I do machine learning, I don't particularly care about object layout - almost everything I deal with is just arrays of floats, doubles, or longs. I'm also not bothered by GC issues as I simply iterate over the same arrays many times. Lastly, with the type of code I run, JITing of hotspots is done long before the first iteration over the data is complete.

A coworker bet that java would be within 30% of similarly structured c code. I didn't believe him, so I rewrote two of my companies computationally expensive algorithms; a variant of matrix factorization and a neural network.

The production version of the C code did some tricks that would not be possible in java, so I rewrote the C versions to be a bit simpler. I then ported the simpler C programs to java, a fairly straight forward and mostly mechanical job.

The MF code was 5-6% slower than in C, the RBM code was about 1% faster than C.

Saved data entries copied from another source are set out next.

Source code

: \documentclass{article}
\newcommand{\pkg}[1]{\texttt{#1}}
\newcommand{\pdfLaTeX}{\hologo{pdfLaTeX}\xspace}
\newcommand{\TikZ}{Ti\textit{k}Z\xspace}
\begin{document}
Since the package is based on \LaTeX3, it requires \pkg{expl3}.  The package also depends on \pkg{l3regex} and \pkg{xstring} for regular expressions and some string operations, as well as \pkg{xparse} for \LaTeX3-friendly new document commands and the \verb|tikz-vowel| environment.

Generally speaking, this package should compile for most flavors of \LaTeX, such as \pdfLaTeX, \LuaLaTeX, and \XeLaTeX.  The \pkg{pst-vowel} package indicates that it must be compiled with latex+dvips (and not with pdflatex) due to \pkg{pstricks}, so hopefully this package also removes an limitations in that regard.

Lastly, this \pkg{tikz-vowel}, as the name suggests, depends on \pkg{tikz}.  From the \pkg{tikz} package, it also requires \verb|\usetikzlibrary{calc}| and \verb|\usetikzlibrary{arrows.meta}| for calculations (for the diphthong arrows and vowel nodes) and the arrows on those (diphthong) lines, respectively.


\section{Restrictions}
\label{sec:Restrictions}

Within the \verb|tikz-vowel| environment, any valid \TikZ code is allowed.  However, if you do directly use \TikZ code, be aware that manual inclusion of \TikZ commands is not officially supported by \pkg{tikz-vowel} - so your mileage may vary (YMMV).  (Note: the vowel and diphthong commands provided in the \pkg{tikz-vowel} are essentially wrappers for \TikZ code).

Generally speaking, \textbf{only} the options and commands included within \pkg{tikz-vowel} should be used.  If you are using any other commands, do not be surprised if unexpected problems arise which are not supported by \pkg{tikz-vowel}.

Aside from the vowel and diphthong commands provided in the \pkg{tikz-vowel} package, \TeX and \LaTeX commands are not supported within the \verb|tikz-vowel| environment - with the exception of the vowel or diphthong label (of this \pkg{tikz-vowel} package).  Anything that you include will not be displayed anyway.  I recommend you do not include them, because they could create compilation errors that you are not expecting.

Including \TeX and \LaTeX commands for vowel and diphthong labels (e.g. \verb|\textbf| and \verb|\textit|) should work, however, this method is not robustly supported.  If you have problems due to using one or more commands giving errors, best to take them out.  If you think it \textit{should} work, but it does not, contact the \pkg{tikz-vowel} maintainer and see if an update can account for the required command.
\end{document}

Granted the tricks I was able to exploit in the production versions made those versions decisively faster than the simple java version, but java was and is much better than I realized.

YZF · on April 3, 2014

I'd be interested in seeing the code. I guess my perspective is that with C++ or C getting something to run fast is a process. The first naive implementation will run pretty fast with a good compiler but then you whip out the profiler and look at the generated assembly. It's not just the language it's also the tooling. As an example, you might find that to make good utilization of SSE you want to process multiple matrices concurrently. You may arrange your input data such that you can quickly load the corner element of 4 matrices into an SSE register. You may further rearrange things so that you hide the latency of certain instructions. A good compiler can do some of that for you but the biggest thing is having visibility and being able to exert control at this level. This is often an order of magnitude difference in performance.

Now with a VM you can't really do that. Even if you could for a given implementation of the VM you might get terrible performance somewhere else. The run anywhere VM approach means you're giving up the ability to fine tune things and there's really no way around that. All you can do is try to minimize the impact and I guess JIT is one way. It's certainly true it's a lot faster than it used to be but presumably there are some sweet spots, patterns the JIT is very good at, and some less than sweet spots, patterns where it's not, and your visibility and ability to engineer things is reduced...

Buddha789 · on April 3, 2014

So, you wrote the C code to be slower, and then Java seemed fast? :-) I do numeric software for a living - similar to you: lots of arrays allocated once and iterated over. It would be great if Java could cut it, but I'll never believe when Java people claim that it's nearly the speed of C until they show me a Java FFT that compares to FFTW. One simple benchmark, and I'll believe the Java believers.

x0x0 · on April 4, 2014

I work on ml code as well.

one awesome trick the jit does is in the case of child classes with virtual functions, if there is only one child class used in a run, it can remove the virtual-ness and inline the function used.

so, for example, one place you would see this is if you have distributions, and eg class Distribution has a virtual member function like deviance or some such. However, for a given run of your code, you only ever use one distribution. Also say that the loop that uses the deviance is hot enough that you can see the slowdown from the vtable and the function call. The java jit will inline the deviance function for the distribution you use (assuming the method is small enough, which it often is). The only way to get this behavior in c++ is to lift the decision out of the hot loop and generate one function for each distribution. I've done this and seen noticeable performance gains (10-15% on hours/days long runtimes), but it does not make the code nice to work with.

pjmlp · on April 2, 2014

Very much true, but Sun had to pump lots of research money to make it so.

Had it been an optimizing compiler since day one, it wouldn't had to be like that.

elq · on April 2, 2014

Well... A lot of hotspots potential comes from runtime profiling, this is not necessarily the same as having an optimizing compiler generating code at compile time.

YZF · on April 3, 2014

Modern C compilers have profile guided optimization for that. You run your code, profile it, and the optimizer uses that data in the next pass. So this is something you can get without a JIT compiler.

elq · on April 3, 2014

In my experience, PGO is something that relatively few C/C++ programmers know about or at least use... roughly the same percentage of java programmers know how JIT works. But all java programmers get to benefit from JIT.

Don't get me wrong, a lot of java bugs the hell out of me and I'm personally much more comfortable writing c++. I'm just pointing out that a code running on a virtual machine isn't some horrible back water.